自社の仕事に自信がない、またはあまり利益について考えないと安易な値下げによる対応を常態化させてしまう、という話

弊社との取引きがもう数年となる元請業者がいる。年間にしてある程度の件数を発注していただけることもあり、お付き合いを継続しているのだが、ある点において少し問題視している。

そのある点というのは値引き要請の頻度。案件によってどうしても予算が合わずお願いされるのならまだしも、その業者の頻度ときたらほぼ毎回である。事前にお見積りを提出している金額から平均して10~15%前後の値引き要請となるため、困ったものだと呆れている。

こう毎回のように値引きの要請があると、ダメ元でお願いして値引きしてもらえたらラッキーとでも思っているのか、おそらく弊社以外の業者においても同じような措置を取っていると思われる。

その措置とは、この業者からの値引き要請を考慮して、はじめから少し高めのお見積りを提出する、というものだ。結局のところプラマイゼロとなる茶番のような話だが、あまりにも頻度高く値引きの要請をしてくる元請業者の扱いは必然的にこうなってしまうのである。

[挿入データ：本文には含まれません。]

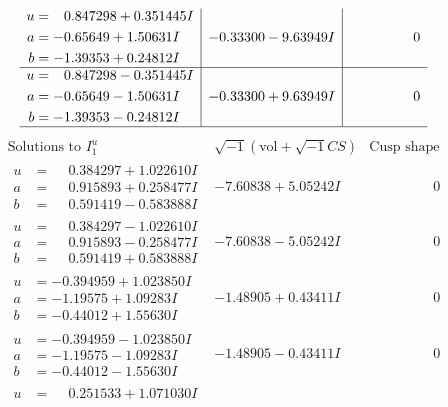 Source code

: \documentclass[1p]{elsarticle_modified}
\theoremstyle{definition}
\newcommand{\I}{\sqrt{-1}}
\begin{document}
$$\begin{array}{c|c|c}
\begin{aligned}
u &= \phantom{-}0.847298 + 0.351445 I \\
a &= -0.65649 + 1.50631 I \\
b &= -1.39353 + 0.24812 I\end{aligned}
 & -0.33300 - 9.63949 I & \phantom{-0.000000 } 0 \\ \hline\begin{aligned}
u &= \phantom{-}0.847298 - 0.351445 I \\
a &= -0.65649 - 1.50631 I \\
b &= -1.39353 - 0.24812 I\end{aligned}
 & -0.33300 + 9.63949 I & \phantom{-0.000000 } 0\\
 \hline 
 \end{array}$$\newpage$$\begin{array}{c|c|c}  
\text{Solutions to }I^u_{1}& \I (\text{vol} + \sqrt{-1}CS) & \text{Cusp shape}\\
 \hline 
\begin{aligned}
u &= \phantom{-}0.384297 + 1.022610 I \\
a &= \phantom{-}0.915893 + 0.258477 I \\
b &= \phantom{-}0.591419 - 0.583888 I\end{aligned}
 & -7.60838 + 5.05242 I & \phantom{-0.000000 } 0 \\ \hline\begin{aligned}
u &= \phantom{-}0.384297 - 1.022610 I \\
a &= \phantom{-}0.915893 - 0.258477 I \\
b &= \phantom{-}0.591419 + 0.583888 I\end{aligned}
 & -7.60838 - 5.05242 I & \phantom{-0.000000 } 0 \\ \hline\begin{aligned}
u &= -0.394959 + 1.023850 I \\
a &= -1.19575 + 1.09283 I \\
b &= -0.44012 + 1.55630 I\end{aligned}
 & -1.48905 + 0.43411 I & \phantom{-0.000000 } 0 \\ \hline\begin{aligned}
u &= -0.394959 - 1.023850 I \\
a &= -1.19575 - 1.09283 I \\
b &= -0.44012 - 1.55630 I\end{aligned}
 & -1.48905 - 0.43411 I & \phantom{-0.000000 } 0 \\ \hline\begin{aligned}
u &= \phantom{-}0.251533 + 1.071030 I \\

\end{aligned}
\end{array}$$
\end{document}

しかも、信頼度は毀損され、ブラックリストとまではいわないが、下請業者に適正な利益を提供する努力を怠る業者として、優先度が低くなってしまうのだ。

逆に下請業者にも、すぐに値引きでの対応をしてしまう会社がよく見受けられるが、利益の根拠を考えたとき、簡単に値引きができるくらいなら、はじめからもっと低い金額で提示しているわけであるからして、まともな会社が見積りを提示する際は、適正な利益を上乗せして提示する。

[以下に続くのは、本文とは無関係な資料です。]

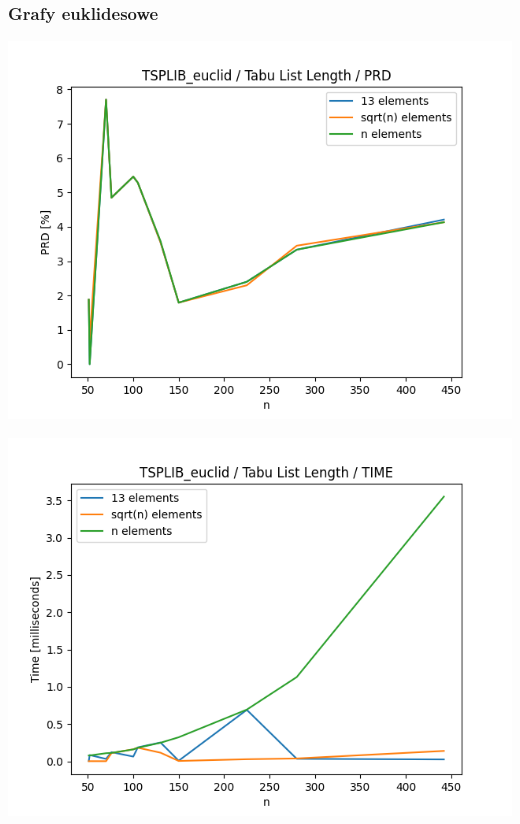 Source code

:\documentclass{article}
\begin{document}
\subsubsection{Grafy euklidesowe}

\begin{center}
\includegraphics[width=\textwidth, 
                   height = 0.4\textheight, 
                   keepaspectratio]
                  {plots/tabu_tsplib_euclid_prd} 
\end{center}

\begin{center}
\includegraphics[width=\textwidth, 
                   height = 0.4\textheight, 
                   keepaspectratio]
                  {plots/tabu_tsplib_euclid_time} 
\end{center}
\end{document}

その適正な金額に対し簡単に「もう少し安くしろ」というのは受け取り側の傲慢で、ケースバイケースにより、致し方ない場合ならまだしも、大した理由もなく買いたたく姿勢というのは、長い目で見て下請業者の首を絞めていることに変わりはない。

気が弱く、自信のない下請業者や、値引きに慣れてしまい、利益のことをあまり深く考えないようになってしまった下請業者については同罪かと思うが、質の高い仕事を維持するには適正な利益が必要なのはどこの会社も同じだと思うのだ。

売上げから原価を引いた利益には、どれだけ顧客に対しての価値を考えたかの熱量も含まれており、その意図を組まず、こちらの経営資源が乏しくなることを考慮していただけないのなら、それは相互関係においてバランスが崩れている状態であるゆえ、顧客として認識されなく恐れが出てくる。

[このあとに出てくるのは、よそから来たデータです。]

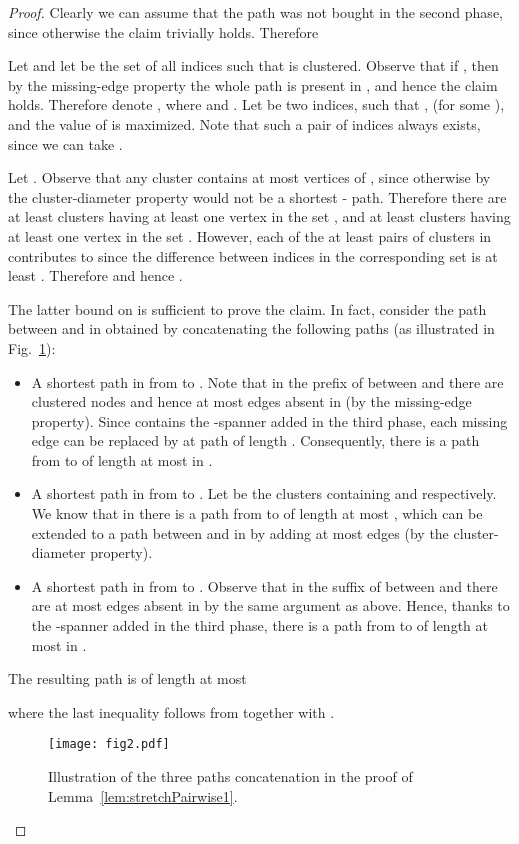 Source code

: \documentclass[a4paper,11pt]{article}
\theoremstyle{definition}
\begin{document}
\begin{proof}
Clearly we can assume that the path  was not bought in the second phase,
since otherwise the claim trivially holds.
Therefore 


Let 
and let  be the set of all indices
 such that  is clustered.
Observe that if , then by the missing-edge property
the whole path  is present in , and hence the claim holds.
Therefore denote , where  and .
Let  be two indices, such that ,  (for some ),
 and the value of  is maximized.
Note that such a pair of indices  always exists, since we can take .

Let . Observe that any cluster  contains at most  vertices of ,
since otherwise by the cluster-diameter property  
would not be a shortest - path.
Therefore there are at least  clusters  having at least one vertex in the set ,
and at least  clusters  having at least one vertex in the set .
However, each of the at least  pairs of clusters in  contributes to  
since the difference between indices in the corresponding set is at least 
.
Therefore  and hence
.

The latter bound on  is sufficient to prove the claim. In fact, consider the path between  and  in  obtained by concatenating the following paths
(as illustrated in Fig.~\ref{fig2}):
\begin{itemize}
  \item A shortest path in  from  to . Note that in the prefix of  between  and  there
  are  clustered nodes and hence at most  edges absent in  (by the missing-edge property). Since  contains the -spanner added in the third phase, each missing edge can be replaced by at path of length . Consequently, there is a path from  to  of length at most  in .
  \item A shortest path in  from  to . Let  be the clusters containing  and  respectively.
  We know that in  there is a path from  to  of length at most ,
  which can be extended to a path between  and  in  by adding at most  edges
  (by the cluster-diameter property).
  \item A shortest path in  from  to . Observe that in the suffix of  between  and 
  there are at most  edges absent in  by the same argument as above. Hence, thanks to the -spanner added in the third phase, there is a path from  to  of length at most  in .
\end{itemize}
The resulting path is of length at most 
 
where the last inequality
follows from  together with .
\begin{figure}[t]
\begin{center}
\texttt{[image: fig2.pdf]}
\end{center}
\caption{Illustration of the three paths concatenation in the proof of Lemma~\ref{lem:stretchPairwise1}.}
\label{fig2}
\end{figure}
\end{proof}
\end{document}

仕事を依頼したことでマウントを取り、言うことを聞け、という態度の方が時々いらっしゃるが、弊社にとってそのような方は顧客としてみなさないという私的な判断基準から、お仕事やお取引きをお断りさせていただくケースも少なくない。

今回例に挙げた元請業者はそこまでではないが、仕事をする側がどんな気持ちで取り組んでいるか考えないと、あるときバッサリと関係を断ち切られる可能性は十分にある。

それほど会社にとって利益とは重要なものなのだ。仕事を依頼する側も、受ける側もその辺を考慮して日々の商売に向き合った方がいい。仕事の質も信頼も利益が途絶えれば失ってしまうのだから。